* Assigned task: State the number of lines in the listing below that contain the word "define", and nothing besides.

* Task inputs:
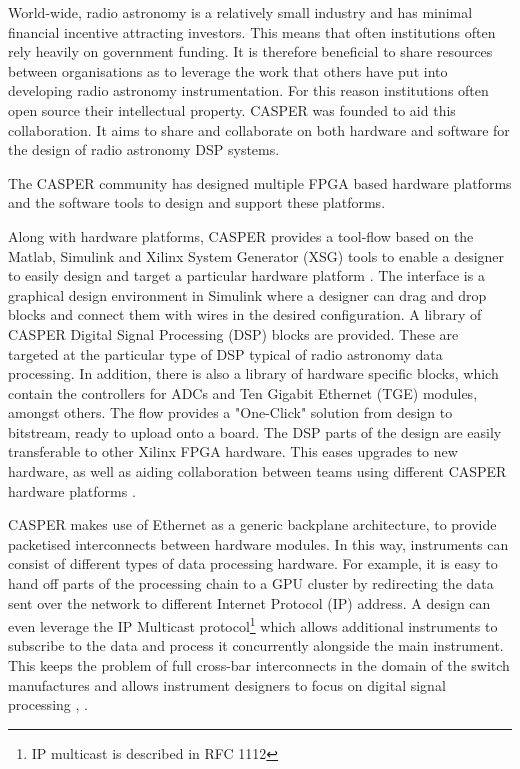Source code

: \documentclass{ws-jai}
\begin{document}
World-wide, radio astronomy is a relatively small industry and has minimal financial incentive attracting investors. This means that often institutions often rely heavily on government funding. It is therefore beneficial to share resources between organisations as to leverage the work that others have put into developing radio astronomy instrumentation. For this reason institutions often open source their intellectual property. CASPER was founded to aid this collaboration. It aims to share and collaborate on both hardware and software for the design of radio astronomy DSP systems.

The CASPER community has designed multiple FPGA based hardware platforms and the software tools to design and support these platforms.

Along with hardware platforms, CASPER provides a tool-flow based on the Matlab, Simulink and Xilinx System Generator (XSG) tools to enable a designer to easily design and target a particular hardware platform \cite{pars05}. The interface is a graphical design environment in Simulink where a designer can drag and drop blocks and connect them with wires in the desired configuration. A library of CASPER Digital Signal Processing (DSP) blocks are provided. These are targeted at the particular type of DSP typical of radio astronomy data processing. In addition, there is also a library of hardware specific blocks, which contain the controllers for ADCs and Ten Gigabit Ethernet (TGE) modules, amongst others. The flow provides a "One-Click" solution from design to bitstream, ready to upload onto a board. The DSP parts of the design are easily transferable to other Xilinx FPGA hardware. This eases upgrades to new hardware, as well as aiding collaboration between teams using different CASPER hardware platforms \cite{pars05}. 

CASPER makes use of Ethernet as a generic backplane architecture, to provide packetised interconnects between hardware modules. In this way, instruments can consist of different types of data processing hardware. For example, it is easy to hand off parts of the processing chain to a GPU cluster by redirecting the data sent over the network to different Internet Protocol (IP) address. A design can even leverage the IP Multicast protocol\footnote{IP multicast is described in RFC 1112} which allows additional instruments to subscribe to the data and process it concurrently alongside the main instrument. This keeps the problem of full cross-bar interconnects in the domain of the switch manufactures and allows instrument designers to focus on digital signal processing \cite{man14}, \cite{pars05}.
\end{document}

==

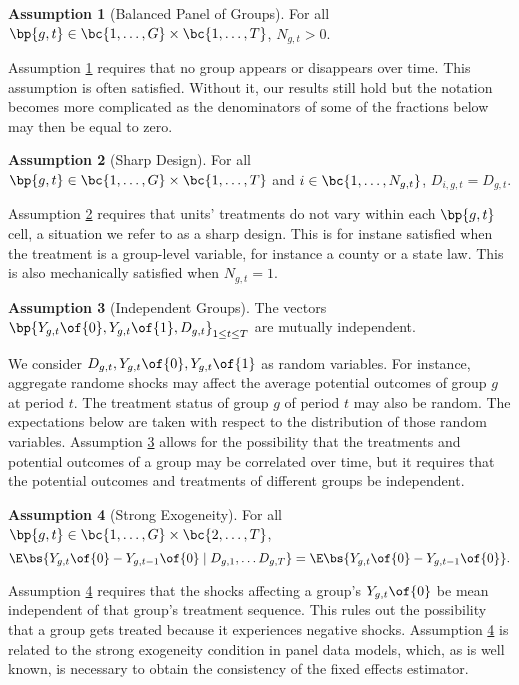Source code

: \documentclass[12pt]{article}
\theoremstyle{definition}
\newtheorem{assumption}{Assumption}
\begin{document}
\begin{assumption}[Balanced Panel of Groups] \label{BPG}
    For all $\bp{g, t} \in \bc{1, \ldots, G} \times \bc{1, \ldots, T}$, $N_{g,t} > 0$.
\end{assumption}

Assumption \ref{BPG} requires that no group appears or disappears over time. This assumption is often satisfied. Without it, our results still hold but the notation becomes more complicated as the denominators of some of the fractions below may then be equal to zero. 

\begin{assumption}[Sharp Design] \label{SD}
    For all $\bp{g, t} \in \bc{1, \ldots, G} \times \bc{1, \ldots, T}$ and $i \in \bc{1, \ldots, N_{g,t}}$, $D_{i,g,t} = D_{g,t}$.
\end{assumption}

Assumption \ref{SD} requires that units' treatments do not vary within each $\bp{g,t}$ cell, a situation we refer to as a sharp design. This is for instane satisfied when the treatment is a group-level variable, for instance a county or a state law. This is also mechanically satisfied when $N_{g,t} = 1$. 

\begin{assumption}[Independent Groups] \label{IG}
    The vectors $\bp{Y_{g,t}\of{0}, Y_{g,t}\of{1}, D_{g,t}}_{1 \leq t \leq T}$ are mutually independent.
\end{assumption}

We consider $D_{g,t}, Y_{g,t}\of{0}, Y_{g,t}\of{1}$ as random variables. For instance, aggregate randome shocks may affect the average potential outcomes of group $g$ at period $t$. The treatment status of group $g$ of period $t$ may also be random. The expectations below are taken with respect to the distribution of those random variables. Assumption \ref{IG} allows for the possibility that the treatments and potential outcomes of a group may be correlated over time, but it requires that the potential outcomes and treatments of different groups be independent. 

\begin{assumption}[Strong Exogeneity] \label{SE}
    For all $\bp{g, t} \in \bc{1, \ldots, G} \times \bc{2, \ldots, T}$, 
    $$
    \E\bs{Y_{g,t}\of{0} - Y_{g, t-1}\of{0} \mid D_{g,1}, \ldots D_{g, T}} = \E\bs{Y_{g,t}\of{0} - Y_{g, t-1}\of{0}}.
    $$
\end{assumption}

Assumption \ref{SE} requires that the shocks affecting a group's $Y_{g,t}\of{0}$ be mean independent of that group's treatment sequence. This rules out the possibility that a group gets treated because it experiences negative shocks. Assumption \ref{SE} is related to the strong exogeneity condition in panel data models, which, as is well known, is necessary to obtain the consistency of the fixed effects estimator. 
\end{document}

* * *

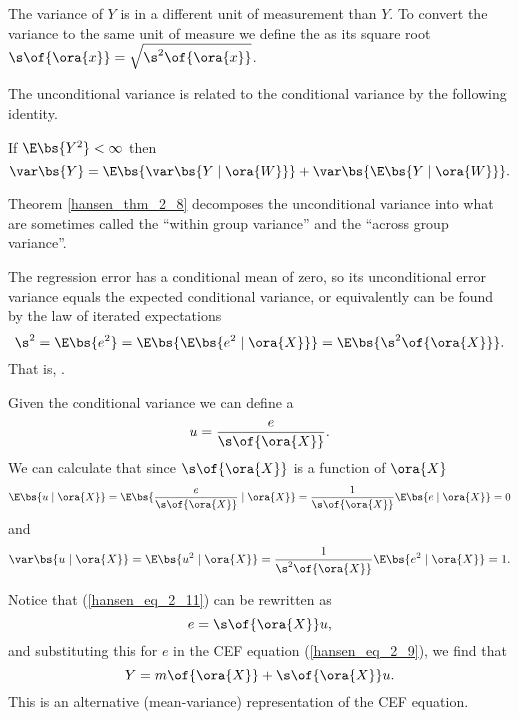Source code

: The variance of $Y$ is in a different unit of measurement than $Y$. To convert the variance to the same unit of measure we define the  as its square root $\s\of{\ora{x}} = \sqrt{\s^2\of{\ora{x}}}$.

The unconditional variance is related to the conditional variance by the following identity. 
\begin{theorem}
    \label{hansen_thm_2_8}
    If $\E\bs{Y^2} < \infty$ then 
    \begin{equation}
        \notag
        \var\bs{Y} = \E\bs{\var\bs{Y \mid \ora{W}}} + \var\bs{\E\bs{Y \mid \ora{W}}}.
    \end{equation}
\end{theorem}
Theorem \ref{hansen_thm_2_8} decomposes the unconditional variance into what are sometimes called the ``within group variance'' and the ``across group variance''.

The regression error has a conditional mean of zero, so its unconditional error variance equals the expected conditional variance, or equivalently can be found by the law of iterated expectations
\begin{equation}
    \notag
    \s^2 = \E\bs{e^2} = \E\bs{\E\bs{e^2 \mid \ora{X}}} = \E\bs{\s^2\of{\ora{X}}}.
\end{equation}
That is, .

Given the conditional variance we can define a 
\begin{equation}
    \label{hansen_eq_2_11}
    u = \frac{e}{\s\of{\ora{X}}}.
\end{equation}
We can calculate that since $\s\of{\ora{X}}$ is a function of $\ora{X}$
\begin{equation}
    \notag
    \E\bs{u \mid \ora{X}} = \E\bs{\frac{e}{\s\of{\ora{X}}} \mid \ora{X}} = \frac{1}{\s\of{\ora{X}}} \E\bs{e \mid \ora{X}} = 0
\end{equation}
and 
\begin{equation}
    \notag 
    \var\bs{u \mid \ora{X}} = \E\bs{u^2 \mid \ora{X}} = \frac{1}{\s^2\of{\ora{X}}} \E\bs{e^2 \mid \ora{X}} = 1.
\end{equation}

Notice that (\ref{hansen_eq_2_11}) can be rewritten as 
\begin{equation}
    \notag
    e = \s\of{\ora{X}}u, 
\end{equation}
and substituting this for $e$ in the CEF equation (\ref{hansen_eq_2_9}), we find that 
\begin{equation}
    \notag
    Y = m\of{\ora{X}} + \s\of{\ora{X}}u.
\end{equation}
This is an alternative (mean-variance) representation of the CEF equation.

* Solution to this task: 2